INSTRUCTIONS TO FOLLOW ▸ Below is a listing. Set down exactly the lines from the one containing "- It should" through the one containing "#### 第四步：打开 TCCC 会话的前置操作", both ends included, and leave out the rest.

EXERCISE INPUT ▸
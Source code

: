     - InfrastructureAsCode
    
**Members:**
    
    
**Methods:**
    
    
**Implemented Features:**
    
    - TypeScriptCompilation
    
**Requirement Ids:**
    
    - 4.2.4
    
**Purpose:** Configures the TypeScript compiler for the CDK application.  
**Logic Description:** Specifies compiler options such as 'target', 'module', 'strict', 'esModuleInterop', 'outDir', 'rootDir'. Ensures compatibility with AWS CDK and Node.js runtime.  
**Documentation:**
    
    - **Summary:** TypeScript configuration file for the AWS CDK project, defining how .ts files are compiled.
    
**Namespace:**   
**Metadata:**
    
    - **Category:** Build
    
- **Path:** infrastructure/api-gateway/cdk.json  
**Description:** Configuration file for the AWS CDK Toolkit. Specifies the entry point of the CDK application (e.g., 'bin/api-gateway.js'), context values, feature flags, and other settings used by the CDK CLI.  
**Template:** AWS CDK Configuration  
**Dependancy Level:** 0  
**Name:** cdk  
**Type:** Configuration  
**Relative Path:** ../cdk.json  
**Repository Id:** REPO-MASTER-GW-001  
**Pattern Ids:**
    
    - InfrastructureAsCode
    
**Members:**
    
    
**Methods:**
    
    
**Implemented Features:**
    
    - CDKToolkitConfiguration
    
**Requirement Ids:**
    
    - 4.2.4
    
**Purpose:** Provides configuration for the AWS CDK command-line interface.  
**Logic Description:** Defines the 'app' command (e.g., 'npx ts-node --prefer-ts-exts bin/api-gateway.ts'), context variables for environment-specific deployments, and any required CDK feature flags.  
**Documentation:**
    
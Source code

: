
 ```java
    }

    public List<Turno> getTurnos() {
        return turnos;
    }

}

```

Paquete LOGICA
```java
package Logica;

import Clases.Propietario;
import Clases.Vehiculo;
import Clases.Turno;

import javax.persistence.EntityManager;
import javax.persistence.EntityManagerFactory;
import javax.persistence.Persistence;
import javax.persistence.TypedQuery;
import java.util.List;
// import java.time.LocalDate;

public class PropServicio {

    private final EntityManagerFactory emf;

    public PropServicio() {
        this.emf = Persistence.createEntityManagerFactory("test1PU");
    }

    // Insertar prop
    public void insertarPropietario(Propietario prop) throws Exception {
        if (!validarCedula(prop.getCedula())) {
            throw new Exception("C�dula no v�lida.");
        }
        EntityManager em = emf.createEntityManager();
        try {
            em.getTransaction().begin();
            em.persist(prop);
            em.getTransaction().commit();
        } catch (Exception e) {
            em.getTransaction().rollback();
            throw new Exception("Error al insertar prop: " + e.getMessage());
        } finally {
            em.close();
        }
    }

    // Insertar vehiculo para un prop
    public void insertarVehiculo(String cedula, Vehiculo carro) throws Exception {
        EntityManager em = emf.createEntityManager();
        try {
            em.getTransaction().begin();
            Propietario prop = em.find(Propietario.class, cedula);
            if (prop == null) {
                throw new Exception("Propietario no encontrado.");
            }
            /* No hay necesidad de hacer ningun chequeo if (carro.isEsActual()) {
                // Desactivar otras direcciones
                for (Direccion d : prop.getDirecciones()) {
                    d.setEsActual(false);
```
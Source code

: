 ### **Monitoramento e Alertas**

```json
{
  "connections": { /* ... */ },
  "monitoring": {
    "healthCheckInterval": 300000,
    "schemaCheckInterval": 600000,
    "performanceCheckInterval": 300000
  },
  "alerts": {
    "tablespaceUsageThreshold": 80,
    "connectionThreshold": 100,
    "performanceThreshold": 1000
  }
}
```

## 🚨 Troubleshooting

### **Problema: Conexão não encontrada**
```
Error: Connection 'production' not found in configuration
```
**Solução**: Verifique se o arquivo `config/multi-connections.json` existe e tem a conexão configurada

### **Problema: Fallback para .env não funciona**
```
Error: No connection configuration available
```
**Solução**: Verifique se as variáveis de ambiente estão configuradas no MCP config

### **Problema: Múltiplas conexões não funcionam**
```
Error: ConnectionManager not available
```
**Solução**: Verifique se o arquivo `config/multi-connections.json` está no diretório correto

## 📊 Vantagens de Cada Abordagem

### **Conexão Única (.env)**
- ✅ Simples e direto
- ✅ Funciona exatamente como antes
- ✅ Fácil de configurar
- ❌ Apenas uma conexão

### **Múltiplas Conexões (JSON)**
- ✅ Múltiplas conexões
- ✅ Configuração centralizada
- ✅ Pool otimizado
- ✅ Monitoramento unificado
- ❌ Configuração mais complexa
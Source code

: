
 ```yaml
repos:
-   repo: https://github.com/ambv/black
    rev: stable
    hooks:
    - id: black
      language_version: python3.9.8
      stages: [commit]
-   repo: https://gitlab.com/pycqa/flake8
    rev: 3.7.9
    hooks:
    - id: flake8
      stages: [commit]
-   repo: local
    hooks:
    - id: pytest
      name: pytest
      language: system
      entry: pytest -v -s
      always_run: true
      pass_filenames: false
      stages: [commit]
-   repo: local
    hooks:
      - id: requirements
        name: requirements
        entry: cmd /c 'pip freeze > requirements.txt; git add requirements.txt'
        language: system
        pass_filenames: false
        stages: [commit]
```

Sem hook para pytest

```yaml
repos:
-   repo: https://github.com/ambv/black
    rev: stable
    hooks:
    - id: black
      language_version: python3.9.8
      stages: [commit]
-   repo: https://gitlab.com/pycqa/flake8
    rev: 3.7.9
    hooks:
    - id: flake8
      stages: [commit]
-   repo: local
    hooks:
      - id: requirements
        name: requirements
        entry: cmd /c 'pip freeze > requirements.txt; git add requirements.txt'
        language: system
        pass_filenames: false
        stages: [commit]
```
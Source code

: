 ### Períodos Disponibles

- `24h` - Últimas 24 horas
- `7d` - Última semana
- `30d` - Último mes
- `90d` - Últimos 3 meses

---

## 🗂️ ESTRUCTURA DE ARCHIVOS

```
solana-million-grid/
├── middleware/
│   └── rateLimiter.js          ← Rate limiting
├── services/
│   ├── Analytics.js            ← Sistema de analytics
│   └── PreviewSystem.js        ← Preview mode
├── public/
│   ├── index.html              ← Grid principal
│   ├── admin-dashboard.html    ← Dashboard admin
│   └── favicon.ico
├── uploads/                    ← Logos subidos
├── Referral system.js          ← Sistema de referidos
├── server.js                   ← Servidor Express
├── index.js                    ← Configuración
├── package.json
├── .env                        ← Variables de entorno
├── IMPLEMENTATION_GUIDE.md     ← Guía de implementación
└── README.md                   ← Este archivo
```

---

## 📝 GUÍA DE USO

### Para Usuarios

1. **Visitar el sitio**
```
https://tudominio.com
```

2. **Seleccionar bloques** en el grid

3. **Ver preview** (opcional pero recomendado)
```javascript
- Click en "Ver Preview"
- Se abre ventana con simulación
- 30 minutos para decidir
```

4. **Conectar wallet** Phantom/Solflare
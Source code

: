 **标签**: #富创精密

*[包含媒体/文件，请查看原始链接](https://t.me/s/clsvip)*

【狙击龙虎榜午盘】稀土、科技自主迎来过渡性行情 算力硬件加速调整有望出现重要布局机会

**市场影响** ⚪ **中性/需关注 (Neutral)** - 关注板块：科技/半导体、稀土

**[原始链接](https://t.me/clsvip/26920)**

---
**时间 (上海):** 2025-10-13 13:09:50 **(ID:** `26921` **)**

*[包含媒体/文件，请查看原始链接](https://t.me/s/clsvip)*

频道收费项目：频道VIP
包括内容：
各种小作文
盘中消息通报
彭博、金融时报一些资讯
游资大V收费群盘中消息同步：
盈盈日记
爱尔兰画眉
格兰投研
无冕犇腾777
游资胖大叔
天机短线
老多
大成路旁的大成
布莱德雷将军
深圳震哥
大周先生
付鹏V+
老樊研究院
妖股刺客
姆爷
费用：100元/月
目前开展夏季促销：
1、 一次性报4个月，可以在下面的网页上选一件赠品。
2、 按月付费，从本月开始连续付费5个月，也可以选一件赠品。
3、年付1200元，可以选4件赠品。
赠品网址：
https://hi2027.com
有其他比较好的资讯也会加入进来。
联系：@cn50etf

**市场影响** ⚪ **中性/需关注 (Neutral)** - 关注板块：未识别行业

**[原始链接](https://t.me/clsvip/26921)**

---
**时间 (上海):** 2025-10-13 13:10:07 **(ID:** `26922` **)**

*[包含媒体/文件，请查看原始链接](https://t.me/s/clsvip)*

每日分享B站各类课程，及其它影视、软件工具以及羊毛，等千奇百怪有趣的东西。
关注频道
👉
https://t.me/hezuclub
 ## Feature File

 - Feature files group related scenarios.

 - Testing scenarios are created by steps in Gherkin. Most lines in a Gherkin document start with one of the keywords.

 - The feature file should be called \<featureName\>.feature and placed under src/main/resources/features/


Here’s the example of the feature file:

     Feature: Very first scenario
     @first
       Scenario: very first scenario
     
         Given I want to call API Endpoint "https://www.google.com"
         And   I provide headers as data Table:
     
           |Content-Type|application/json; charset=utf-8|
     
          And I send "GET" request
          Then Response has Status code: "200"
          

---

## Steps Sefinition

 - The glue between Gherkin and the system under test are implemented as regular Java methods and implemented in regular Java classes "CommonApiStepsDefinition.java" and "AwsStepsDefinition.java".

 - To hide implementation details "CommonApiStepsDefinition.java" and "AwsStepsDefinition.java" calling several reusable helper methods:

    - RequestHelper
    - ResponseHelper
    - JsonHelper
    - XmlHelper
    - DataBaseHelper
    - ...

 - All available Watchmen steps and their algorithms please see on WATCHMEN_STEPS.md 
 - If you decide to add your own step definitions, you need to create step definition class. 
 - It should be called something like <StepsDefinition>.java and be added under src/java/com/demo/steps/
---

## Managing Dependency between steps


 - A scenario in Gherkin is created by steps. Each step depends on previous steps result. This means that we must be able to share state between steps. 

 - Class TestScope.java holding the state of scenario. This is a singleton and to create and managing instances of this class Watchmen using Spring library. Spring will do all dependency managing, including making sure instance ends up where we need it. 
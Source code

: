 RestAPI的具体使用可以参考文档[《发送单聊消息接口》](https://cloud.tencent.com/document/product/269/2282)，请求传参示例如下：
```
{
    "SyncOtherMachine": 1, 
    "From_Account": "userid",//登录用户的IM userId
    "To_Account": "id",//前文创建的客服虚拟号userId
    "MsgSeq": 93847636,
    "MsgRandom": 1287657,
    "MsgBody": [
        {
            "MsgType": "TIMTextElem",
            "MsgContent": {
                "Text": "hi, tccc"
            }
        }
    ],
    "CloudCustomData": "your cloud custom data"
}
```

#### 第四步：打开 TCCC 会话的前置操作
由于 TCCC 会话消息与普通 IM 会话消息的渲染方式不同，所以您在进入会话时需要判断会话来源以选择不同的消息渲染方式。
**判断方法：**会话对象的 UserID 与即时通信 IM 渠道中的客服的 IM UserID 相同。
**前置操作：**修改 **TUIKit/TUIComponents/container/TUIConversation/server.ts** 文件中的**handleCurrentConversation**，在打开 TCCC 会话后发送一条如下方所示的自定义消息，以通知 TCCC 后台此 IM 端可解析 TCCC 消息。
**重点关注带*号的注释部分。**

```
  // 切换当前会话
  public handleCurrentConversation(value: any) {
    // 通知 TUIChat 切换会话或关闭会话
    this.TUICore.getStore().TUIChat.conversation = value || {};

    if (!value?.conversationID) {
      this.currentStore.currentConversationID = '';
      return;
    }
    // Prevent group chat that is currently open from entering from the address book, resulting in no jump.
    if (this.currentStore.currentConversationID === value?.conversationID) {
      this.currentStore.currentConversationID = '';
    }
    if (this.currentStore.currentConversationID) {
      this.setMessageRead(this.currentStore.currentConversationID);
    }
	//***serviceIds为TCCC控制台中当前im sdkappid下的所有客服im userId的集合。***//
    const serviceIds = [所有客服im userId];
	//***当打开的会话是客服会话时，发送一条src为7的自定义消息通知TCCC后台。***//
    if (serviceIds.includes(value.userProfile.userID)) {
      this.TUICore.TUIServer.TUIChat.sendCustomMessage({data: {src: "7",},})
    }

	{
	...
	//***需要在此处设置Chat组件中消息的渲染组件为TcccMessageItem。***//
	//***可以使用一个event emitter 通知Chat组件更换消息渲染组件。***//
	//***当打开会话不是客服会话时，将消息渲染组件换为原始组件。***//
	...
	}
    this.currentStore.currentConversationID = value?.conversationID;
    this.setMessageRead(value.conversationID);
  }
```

OUTPUT FOR THIS EXERCISE ▸
 - It should be called something like <StepsDefinition>.java and be added under src/java/com/demo/steps/
---

## Managing Dependency between steps


 - A scenario in Gherkin is created by steps. Each step depends on previous steps result. This means that we must be able to share state between steps. 

 - Class TestScope.java holding the state of scenario. This is a singleton and to create and managing instances of this class Watchmen using Spring library. Spring will do all dependency managing, including making sure instance ends up where we need it. 
Source code

: RestAPI的具体使用可以参考文档[《发送单聊消息接口》](https://cloud.tencent.com/document/product/269/2282)，请求传参示例如下：
```
{
    "SyncOtherMachine": 1, 
    "From_Account": "userid",//登录用户的IM userId
    "To_Account": "id",//前文创建的客服虚拟号userId
    "MsgSeq": 93847636,
    "MsgRandom": 1287657,
    "MsgBody": [
        {
            "MsgType": "TIMTextElem",
            "MsgContent": {
                "Text": "hi, tccc"
            }
        }
    ],
    "CloudCustomData": "your cloud custom data"
}
```

#### 第四步：打开 TCCC 会话的前置操作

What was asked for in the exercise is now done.